In the study group, all 18 patients had severe bileaflet prolapse and severe mitral regurgitation of grade 4 or higher, but all patients also had normal ejection fraction, Dr. Vricella said. One infant was being considered for a heart transplant.
The operation was achieved in isolation in less than an hour. Five patients underwent simultaneous valve-sparing aortic root replacement, one of whom died (one of two deaths in a larger 300-plus group of both adults and children who had valve-sparing aortic root repair). No other complications were reported among the 18-patient group. Median length of stay in the hospital was 9 days.
After the operation, all patients had significant reductions in mitral regurgitation. After 2.4 years, 94% of survivors maintained mild regurgitation or better without stenosis. Entering the study, the median left ventricular end-diastolic diameter (LVEDD) score of all patients was 4.9 (range 2.1-11.9), but at 2.4 years after the operation the median LVEDD score had regressed to 1.3 (range –0.51-4.3).
“In pediatric patients with severe mitral regurgitation and connective tissue disorders, a simplified repair can result in intermediate-term competency without systolic anterior motion and with no mitral stenosis,” Dr. Vricella said. “We’ve been pleasantly surprised in seeing this reduction in left ventricular enlargement, and particularly in this group of patients in which you may need to have a longer plant time, simplifying things so you don’t have to intervene on the subvalvular annuloplasty.”
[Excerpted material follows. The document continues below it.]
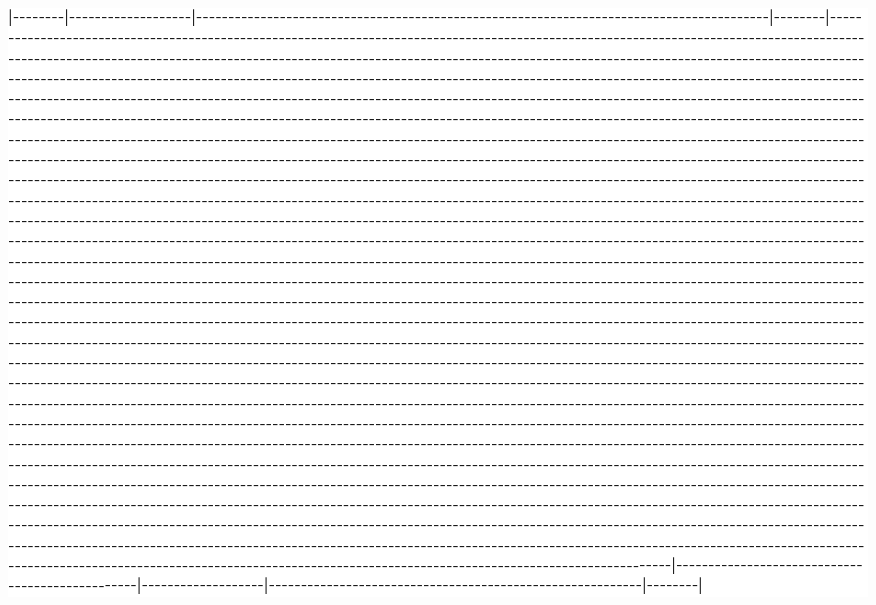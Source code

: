 |--------|-------------------|-----------------------------------------------------------------------------------------|--------|--------------------------------------------------------------------------------------------------------------------------------------------------------------------------------------------------------------------------------------------------------------------------------------------------------------------------------------------------------------------------------------------------------------------------------------------------------------------------------------------------------------------------------------------------------------------------------------------------------------------------------------------------------------------------------------------------------------------------------------------------------------------------------------------------------------------------------------------------------------------------------------------------------------------------------------------------------------------------------------------------------------------------------------------------------------------------------------------------------------------------------------------------------------------------------------------------------------------------------------------------------------------------------------------------------------------------------------------------------------------------------------------------------------------------------------------------------------------------------------------------------------------------------------------------------------------------------------------------------------------------------------------------------------------------------------------------------------------------------------------------------------------------------------------------------------------------------------------------------------------------------------------------------------------------------------------------------------------------------------------------------------------------------------------------------------------------------------------------------------------------------------------------------------------------------------------------------------------------------------------------------------------------------------------------------------------------------------------------------------------------------------------------------------------------------------------------------------------------------------------------------------------------------------------------------------------------------------------------------------------------------------------------------------------------------------------------------------------------------------------------------------------------------------------------------------------------------------------------------------------------------------------------------------------------------------------------------------------------------------------------------------------------------------------------------------------------------------------------------------------------------------------------------------------------------------------------------------------------------------------------------------------------------------------------------------------------------------------------------------------------------------------------------------------------------------------------------------------------------------------------------------------------------------------------------------------------------------------------------------------------------------------------------------------------------------------------------------|-------------------------------------------------|-------------------|----------------------------------------------------------|--------|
AT THE 2015 MITRAL VALVE CONCLAVE
Key clinical point: A simplified approach for mitral valve repair resulted in good outcomes in a group of children with connective tissue disorders.
Major finding: All 18 children in the study avoided reoperation after mitral valve repair.
Data source: A small trial involving 18 patients at four hospitals.
Disclosures: Dr. Vricella had no relevant relationships to disclose.